#### DATA EXTRACT

▼

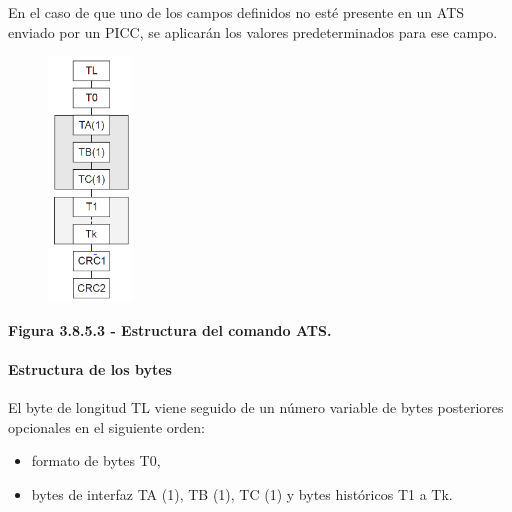 En el caso de que uno de los campos definidos no esté presente en un ATS enviado por un PICC, se aplicarán los valores predeterminados para ese campo.\par


\vspace{\baselineskip}



\begin{figure}[H]
	\begin{center}
		\includegraphics[width=0.88in,height=2.56in]{Norma_ISO/14443-4/media/image3.png}
    \end{center}
\end{figure}



\par

\begin{center}
\textbf{Figura 3.8.5.3 - Estructura del comando ATS.}
\end{center}
\par

\paragraph{Estructura de los bytes}
El byte de longitud TL viene seguido de un número variable de bytes posteriores opcionales en el siguiente orden:\par

\begin{itemize}
	\item formato de bytes T0,\par

	\item bytes de interfaz TA (1), TB (1), TC (1) y bytes históricos T1 a Tk.
\end{itemize}\par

▲

#### EXERCISE AIM
In the listing, return each line containing the string "bytes".

#### COMPLETED TASK
\paragraph{Estructura de los bytes}
El byte de longitud TL viene seguido de un número variable de bytes posteriores opcionales en el siguiente orden:\par
	\item formato de bytes T0,\par
	\item bytes de interfaz TA (1), TB (1), TC (1) y bytes históricos T1 a Tk.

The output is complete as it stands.